Photography Isn’t Colorblind

February 25, 2015

The TV series House of Cards” features an African-American actor who has such dark skin that he is sometimes hard to make out on our TV screen. Or is he? For years, technology has struggled to accurately display skin colors that aren’t white. I had heard about this before but just stumbled upon more concrete information in the (just revamped) NYT Mag.

All technology arises out of specific social circumstances. In our time, as in previous generations, cameras and the mechanical tools of photography have rarely made it easy to photograph black skin. The dynamic range of film emulsions, for example, were generally calibrated for white skin and had limited sensitivity to brown, red or yellow skin tones. Light meters had similar limitations, with a tendency to underexpose dark skin.

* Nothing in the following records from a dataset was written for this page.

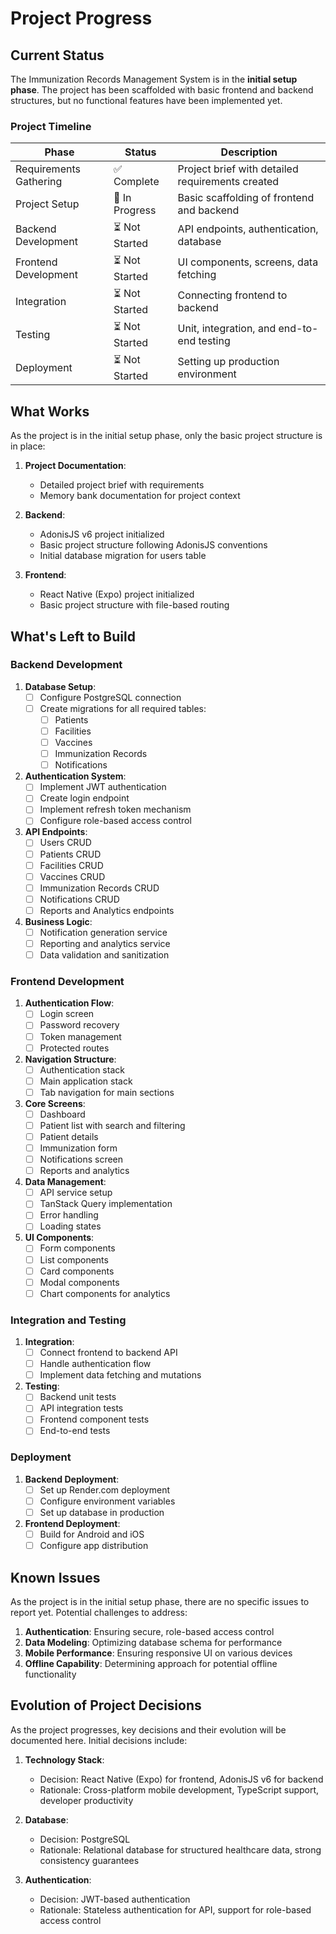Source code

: # Project Progress

## Current Status

The Immunization Records Management System is in the **initial setup phase**. The project has been scaffolded with basic frontend and backend structures, but no functional features have been implemented yet.

### Project Timeline

| Phase | Status | Description |
|-------|--------|-------------|
| Requirements Gathering | ✅ Complete | Project brief with detailed requirements created |
| Project Setup | 🔄 In Progress | Basic scaffolding of frontend and backend |
| Backend Development | ⏳ Not Started | API endpoints, authentication, database |
| Frontend Development | ⏳ Not Started | UI components, screens, data fetching |
| Integration | ⏳ Not Started | Connecting frontend to backend |
| Testing | ⏳ Not Started | Unit, integration, and end-to-end testing |
| Deployment | ⏳ Not Started | Setting up production environment |

## What Works

As the project is in the initial setup phase, only the basic project structure is in place:

1. **Project Documentation**:
   - Detailed project brief with requirements
   - Memory bank documentation for project context

2. **Backend**:
   - AdonisJS v6 project initialized
   - Basic project structure following AdonisJS conventions
   - Initial database migration for users table

3. **Frontend**:
   - React Native (Expo) project initialized
   - Basic project structure with file-based routing

## What's Left to Build

### Backend Development

1. **Database Setup**:
   - [ ] Configure PostgreSQL connection
   - [ ] Create migrations for all required tables:
     - [ ] Patients
     - [ ] Facilities
     - [ ] Vaccines
     - [ ] Immunization Records
     - [ ] Notifications

2. **Authentication System**:
   - [ ] Implement JWT authentication
   - [ ] Create login endpoint
   - [ ] Implement refresh token mechanism
   - [ ] Configure role-based access control

3. **API Endpoints**:
   - [ ] Users CRUD
   - [ ] Patients CRUD
   - [ ] Facilities CRUD
   - [ ] Vaccines CRUD
   - [ ] Immunization Records CRUD
   - [ ] Notifications CRUD
   - [ ] Reports and Analytics endpoints

4. **Business Logic**:
   - [ ] Notification generation service
   - [ ] Reporting and analytics service
   - [ ] Data validation and sanitization

### Frontend Development

1. **Authentication Flow**:
   - [ ] Login screen
   - [ ] Password recovery
   - [ ] Token management
   - [ ] Protected routes

2. **Navigation Structure**:
   - [ ] Authentication stack
   - [ ] Main application stack
   - [ ] Tab navigation for main sections

3. **Core Screens**:
   - [ ] Dashboard
   - [ ] Patient list with search and filtering
   - [ ] Patient details
   - [ ] Immunization form
   - [ ] Notifications screen
   - [ ] Reports and analytics

4. **Data Management**:
   - [ ] API service setup
   - [ ] TanStack Query implementation
   - [ ] Error handling
   - [ ] Loading states

5. **UI Components**:
   - [ ] Form components
   - [ ] List components
   - [ ] Card components
   - [ ] Modal components
   - [ ] Chart components for analytics

### Integration and Testing

1. **Integration**:
   - [ ] Connect frontend to backend API
   - [ ] Handle authentication flow
   - [ ] Implement data fetching and mutations

2. **Testing**:
   - [ ] Backend unit tests
   - [ ] API integration tests
   - [ ] Frontend component tests
   - [ ] End-to-end tests

### Deployment

1. **Backend Deployment**:
   - [ ] Set up Render.com deployment
   - [ ] Configure environment variables
   - [ ] Set up database in production

2. **Frontend Deployment**:
   - [ ] Build for Android and iOS
   - [ ] Configure app distribution

## Known Issues

As the project is in the initial setup phase, there are no specific issues to report yet. Potential challenges to address:

1. **Authentication**: Ensuring secure, role-based access control
2. **Data Modeling**: Optimizing database schema for performance
3. **Mobile Performance**: Ensuring responsive UI on various devices
4. **Offline Capability**: Determining approach for potential offline functionality

## Evolution of Project Decisions

As the project progresses, key decisions and their evolution will be documented here. Initial decisions include:

1. **Technology Stack**:
   - Decision: React Native (Expo) for frontend, AdonisJS v6 for backend
   - Rationale: Cross-platform mobile development, TypeScript support, developer productivity

2. **Database**:
   - Decision: PostgreSQL
   - Rationale: Relational database for structured healthcare data, strong consistency guarantees

3. **Authentication**:
   - Decision: JWT-based authentication
   - Rationale: Stateless authentication for API, support for role-based access control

And for many years, beginning in the mid-1940s, the smaller film-developing units manufactured by Kodak came with Shirley cards, so-named after the white model who was featured on them and whose whiteness was marked on the cards as normal.” Some of these instruments improved with time. In the age of digital photography, for instance, Shirley cards are hardly used anymore. But even now, there are reminders that photographic technology is neither value-free nor ethnically neutral. In 2009, the face-recognition technology on HP webcams had difficulty recognizing black faces, suggesting, again, that the process of calibration had favored lighter skin.

Technology is obviously path-dependent. But it is in equal parts fascinating and frustrating that ideologies of the past — racism in this case — can become so firmly embedded in technologies that we can’t recreate certain skin colors in film and photography even decades later.